I will do this again. I enjoyed the peace and quiet and solitude out on the water and at the remote campsites. The possibility of seeing wildlife, especially whales, is a draw for me. To watch birds swooping in the sky or sitting in the sun, or seals warming themselves on the rocks, or sea lions chomping on their lunch brings me such awe that I need to see it all again.
Kayak touring is far easier for me than backpacking with a 30 lb pack on my back. I would do the kayak tour in a double kayak next time though. I will leave my ego at home and team up with Murray. John tells us that it is easier in a double (doing half the work) and the distances covered can be farther. He says the distances to get into Desolation Sound are farther each day than we kayaked on this tour. Okay, a double it is.
It is worth paying more for experienced and high quality guides. Both John (Footprint BC) and Richard (Island Romer Adventures) are experienced, high quality and enthusiastic guides. I wouldn’t hesitate to use either again.

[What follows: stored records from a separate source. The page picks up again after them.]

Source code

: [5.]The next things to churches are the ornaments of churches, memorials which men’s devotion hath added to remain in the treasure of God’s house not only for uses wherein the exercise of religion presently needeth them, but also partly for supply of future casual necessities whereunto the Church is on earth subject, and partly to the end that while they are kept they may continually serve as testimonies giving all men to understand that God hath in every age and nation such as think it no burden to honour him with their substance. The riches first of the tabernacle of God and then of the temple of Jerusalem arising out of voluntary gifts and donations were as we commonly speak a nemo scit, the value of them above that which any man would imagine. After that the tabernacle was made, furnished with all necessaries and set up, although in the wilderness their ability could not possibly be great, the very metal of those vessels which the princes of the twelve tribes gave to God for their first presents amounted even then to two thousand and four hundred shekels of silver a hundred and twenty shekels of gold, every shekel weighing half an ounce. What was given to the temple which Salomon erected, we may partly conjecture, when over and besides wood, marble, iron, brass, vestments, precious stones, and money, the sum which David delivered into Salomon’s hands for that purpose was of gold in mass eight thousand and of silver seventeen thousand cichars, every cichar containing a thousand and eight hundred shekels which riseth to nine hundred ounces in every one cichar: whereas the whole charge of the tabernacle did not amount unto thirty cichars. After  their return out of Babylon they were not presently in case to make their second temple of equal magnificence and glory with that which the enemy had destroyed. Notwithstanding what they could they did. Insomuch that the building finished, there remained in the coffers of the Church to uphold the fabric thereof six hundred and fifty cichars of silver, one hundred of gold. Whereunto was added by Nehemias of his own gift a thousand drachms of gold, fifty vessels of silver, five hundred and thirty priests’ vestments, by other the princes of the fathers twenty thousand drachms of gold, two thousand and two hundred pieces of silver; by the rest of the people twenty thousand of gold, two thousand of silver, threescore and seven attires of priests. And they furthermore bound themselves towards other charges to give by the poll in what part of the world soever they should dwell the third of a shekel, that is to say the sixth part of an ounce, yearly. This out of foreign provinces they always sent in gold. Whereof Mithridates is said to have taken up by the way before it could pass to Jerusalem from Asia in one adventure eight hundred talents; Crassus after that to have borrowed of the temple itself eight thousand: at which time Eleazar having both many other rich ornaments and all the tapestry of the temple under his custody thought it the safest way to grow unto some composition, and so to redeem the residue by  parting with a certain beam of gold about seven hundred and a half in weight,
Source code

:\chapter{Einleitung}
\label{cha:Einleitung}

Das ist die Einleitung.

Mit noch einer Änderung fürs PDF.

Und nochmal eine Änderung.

Finally, if you are thinking about doing a kayak tour on the West Coast, do it!
Smoke, it is the first thing we noticed. Not a standard condition, but when we arrive the winds are from the south and the fires across the border are raging. The smoke obscures our views, then invades our nostrils.
Nature, one of the first things I note after we leave the marina is we are smack dab in the middle of a natural environment. There are very few signs of civilization.
Scenic, even with the smoke the scenery is awesome. The west coast rain forest meets the oceans edge on every island and islet we pass. It is sooo green.
Paddling, the repetitive motion instills a sense of Zen. There is only the moment I am in. Spilish as the paddle enters the water, splash, drip, drip, as the paddle exits the water.
Seclusion, the farther we paddle the less humanity we run into. We meet very few, the occasional motor launch passes at a distance, sometimes a fisher might go by, and only couple of times did we come across other kayakers.
Animals, there are so many and they are not as shy as the land animals we might be more familiar with. Seals, I knew they lived in the strait but there are so many, two eyes just above the surface of the water checking us out as we pass. Sea Lions, curious beasts, and so big. Birds by the bucket load, I’m not a birder and don’t know what varieties we pass each day but I am constantly amazed at how a flock can maneuver in unison with no observed crashes and so close to the waters surface. AND whales, we spent an afternoon watching as humpback after humpback passed by us perched on the elevated view point of our campsite.
Campsites, they are amazing. Location, location, location. They are very basic, the most important aspect being a spot to land the floating craft. Once on land nearby is an open area with a few flatish spots big enough to pitch a tent to sleep. There are a enough logs or rocks about to fashion a kitchen. Find another rock to sit on and we have a home for the night.
Quiet, the most striking attribute of the area we traveled. My ears ring and it is loud. The saying is “the silence is deafening” and it is so true. Any noise is amplified by the lack of other ambient sounds.
I too will try to return. There is the little matter of Toby Inlet and a trip into an area much less visited then the one we just traversed. Barring the advent of smoky skies, heading in a more north-easterly direction has been added to the bucket list.